### TASK DIRECTIONS:
Among the entries below, find every line that contains the string "JSON", then copy it.

* * *

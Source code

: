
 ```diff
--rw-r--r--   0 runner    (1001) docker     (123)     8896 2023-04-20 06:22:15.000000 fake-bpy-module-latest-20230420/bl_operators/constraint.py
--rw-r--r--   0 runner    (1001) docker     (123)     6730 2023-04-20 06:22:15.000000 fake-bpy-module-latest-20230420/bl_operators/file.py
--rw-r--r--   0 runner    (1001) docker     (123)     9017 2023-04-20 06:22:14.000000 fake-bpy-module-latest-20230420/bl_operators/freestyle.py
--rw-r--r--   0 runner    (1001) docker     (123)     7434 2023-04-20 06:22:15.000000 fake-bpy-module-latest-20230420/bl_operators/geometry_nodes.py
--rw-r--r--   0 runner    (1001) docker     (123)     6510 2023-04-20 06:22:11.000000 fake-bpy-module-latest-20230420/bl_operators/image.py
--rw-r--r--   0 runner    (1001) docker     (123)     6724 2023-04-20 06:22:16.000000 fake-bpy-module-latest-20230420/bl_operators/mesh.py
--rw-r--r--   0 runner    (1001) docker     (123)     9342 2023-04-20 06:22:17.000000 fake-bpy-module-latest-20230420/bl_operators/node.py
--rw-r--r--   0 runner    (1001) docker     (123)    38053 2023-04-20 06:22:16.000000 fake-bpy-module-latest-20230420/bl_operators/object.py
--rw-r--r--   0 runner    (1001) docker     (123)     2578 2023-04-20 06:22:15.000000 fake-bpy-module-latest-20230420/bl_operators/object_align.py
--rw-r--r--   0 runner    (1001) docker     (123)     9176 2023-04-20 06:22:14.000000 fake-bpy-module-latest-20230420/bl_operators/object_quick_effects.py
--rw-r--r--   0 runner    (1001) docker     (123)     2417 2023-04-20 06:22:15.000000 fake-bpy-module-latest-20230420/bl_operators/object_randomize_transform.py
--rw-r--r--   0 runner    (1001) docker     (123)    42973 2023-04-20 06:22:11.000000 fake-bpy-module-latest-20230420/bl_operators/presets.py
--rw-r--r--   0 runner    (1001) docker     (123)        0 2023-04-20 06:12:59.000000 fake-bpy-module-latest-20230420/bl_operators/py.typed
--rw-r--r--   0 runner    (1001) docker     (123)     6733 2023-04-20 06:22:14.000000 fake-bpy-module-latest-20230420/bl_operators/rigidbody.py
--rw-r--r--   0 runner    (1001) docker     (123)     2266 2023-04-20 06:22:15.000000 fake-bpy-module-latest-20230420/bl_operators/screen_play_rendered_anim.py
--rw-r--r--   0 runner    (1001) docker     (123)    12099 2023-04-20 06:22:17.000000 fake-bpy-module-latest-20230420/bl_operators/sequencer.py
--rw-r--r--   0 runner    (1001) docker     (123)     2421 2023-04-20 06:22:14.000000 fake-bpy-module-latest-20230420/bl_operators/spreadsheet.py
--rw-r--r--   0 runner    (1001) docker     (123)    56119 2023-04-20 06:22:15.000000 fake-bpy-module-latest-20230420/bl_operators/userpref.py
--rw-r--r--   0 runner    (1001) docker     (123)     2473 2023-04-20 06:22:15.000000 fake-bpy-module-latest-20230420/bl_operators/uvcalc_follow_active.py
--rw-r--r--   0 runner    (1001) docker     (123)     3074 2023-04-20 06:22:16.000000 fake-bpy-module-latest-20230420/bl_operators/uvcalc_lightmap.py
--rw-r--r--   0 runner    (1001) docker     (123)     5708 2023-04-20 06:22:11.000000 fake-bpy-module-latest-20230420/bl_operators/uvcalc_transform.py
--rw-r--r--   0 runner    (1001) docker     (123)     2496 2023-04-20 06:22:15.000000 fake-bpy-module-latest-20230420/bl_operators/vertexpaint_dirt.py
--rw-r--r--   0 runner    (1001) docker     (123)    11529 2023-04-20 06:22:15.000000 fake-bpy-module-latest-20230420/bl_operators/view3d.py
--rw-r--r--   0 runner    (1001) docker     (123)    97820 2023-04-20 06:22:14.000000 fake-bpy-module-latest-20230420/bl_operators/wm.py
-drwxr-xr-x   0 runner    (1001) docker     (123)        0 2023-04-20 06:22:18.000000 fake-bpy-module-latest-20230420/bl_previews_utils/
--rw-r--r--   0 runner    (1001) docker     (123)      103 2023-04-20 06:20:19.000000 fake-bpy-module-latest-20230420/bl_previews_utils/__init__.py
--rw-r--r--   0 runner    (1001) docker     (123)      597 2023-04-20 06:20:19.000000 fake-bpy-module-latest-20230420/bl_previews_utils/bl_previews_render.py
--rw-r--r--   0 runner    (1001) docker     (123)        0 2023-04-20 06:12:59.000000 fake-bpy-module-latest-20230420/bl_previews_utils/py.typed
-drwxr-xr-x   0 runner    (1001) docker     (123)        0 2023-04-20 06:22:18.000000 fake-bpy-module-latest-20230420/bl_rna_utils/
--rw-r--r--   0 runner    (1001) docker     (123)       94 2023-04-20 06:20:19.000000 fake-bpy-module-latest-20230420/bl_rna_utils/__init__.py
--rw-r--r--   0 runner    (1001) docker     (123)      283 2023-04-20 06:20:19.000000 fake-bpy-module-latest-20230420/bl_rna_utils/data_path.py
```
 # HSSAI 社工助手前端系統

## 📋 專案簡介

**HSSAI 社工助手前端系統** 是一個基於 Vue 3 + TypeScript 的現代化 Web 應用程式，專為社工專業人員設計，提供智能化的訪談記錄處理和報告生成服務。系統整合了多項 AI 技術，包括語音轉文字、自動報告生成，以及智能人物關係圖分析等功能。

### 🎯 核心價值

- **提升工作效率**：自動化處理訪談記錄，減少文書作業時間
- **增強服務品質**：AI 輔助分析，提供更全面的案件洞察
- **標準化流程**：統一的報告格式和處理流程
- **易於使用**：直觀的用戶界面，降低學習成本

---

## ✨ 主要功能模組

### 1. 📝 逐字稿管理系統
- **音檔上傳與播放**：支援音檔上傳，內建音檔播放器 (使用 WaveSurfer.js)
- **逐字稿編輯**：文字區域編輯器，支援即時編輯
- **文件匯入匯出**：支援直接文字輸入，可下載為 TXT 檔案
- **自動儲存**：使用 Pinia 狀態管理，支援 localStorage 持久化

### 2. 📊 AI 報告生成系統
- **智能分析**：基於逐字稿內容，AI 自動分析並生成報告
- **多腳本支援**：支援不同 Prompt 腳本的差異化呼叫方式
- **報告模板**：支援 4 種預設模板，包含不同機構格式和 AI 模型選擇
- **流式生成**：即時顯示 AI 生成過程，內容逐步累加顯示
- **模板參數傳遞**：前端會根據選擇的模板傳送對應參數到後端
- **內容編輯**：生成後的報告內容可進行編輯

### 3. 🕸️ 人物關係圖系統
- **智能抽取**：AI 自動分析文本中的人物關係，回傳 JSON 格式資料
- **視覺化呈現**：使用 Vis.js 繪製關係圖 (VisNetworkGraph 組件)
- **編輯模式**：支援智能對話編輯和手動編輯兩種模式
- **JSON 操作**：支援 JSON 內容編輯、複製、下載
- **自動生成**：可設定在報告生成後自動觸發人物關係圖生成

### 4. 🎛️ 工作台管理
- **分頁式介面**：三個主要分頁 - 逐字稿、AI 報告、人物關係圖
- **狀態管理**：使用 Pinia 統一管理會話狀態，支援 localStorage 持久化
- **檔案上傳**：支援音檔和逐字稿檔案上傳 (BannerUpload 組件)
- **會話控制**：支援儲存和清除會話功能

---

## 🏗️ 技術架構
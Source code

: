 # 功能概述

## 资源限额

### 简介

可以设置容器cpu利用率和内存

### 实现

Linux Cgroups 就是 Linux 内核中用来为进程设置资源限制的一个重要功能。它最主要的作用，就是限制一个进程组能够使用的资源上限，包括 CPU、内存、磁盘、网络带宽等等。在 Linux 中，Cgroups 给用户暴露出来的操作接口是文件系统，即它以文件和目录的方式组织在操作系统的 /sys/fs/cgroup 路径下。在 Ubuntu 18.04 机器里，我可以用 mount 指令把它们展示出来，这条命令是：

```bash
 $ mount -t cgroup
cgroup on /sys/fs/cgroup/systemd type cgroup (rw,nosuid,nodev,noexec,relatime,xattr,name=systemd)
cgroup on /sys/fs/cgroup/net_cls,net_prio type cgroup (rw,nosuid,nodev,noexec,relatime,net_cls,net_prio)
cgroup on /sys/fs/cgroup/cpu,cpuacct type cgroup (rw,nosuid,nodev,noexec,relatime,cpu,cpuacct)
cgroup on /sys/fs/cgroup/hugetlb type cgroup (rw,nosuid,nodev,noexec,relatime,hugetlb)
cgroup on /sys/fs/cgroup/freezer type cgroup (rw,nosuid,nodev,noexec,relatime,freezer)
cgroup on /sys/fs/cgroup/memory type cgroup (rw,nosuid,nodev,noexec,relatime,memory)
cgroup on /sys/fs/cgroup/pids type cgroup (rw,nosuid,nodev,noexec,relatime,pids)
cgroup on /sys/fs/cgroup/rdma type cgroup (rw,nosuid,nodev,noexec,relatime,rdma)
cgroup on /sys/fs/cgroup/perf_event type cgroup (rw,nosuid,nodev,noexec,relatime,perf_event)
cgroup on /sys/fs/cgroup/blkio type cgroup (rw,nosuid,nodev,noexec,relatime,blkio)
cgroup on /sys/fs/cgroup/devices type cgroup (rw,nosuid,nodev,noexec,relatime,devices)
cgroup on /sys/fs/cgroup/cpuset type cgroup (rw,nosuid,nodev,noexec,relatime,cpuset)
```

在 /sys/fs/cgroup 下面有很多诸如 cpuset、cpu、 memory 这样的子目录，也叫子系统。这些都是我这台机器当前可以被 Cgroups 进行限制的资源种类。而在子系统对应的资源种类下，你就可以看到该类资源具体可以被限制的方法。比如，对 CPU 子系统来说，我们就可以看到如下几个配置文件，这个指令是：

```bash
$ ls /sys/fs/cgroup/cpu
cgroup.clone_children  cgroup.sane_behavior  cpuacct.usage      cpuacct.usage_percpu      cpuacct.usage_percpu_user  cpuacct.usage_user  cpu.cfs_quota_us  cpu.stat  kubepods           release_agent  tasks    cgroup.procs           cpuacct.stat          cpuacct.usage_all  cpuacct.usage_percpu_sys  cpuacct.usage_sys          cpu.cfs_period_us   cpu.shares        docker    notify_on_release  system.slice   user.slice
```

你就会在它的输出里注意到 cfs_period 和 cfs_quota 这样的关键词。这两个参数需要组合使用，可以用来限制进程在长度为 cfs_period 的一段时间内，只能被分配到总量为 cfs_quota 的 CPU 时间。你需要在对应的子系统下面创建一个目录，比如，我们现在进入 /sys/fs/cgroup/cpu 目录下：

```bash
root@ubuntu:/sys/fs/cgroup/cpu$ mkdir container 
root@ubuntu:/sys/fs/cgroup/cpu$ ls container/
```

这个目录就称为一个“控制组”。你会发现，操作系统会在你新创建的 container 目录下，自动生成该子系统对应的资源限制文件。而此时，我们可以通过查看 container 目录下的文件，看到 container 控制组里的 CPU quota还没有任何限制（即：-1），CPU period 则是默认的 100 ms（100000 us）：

* * *

### SOLUTION FOR THIS PROBLEM:
- **智能抽取**：AI 自動分析文本中的人物關係，回傳 JSON 格式資料
- **JSON 操作**：支援 JSON 內容編輯、複製、下載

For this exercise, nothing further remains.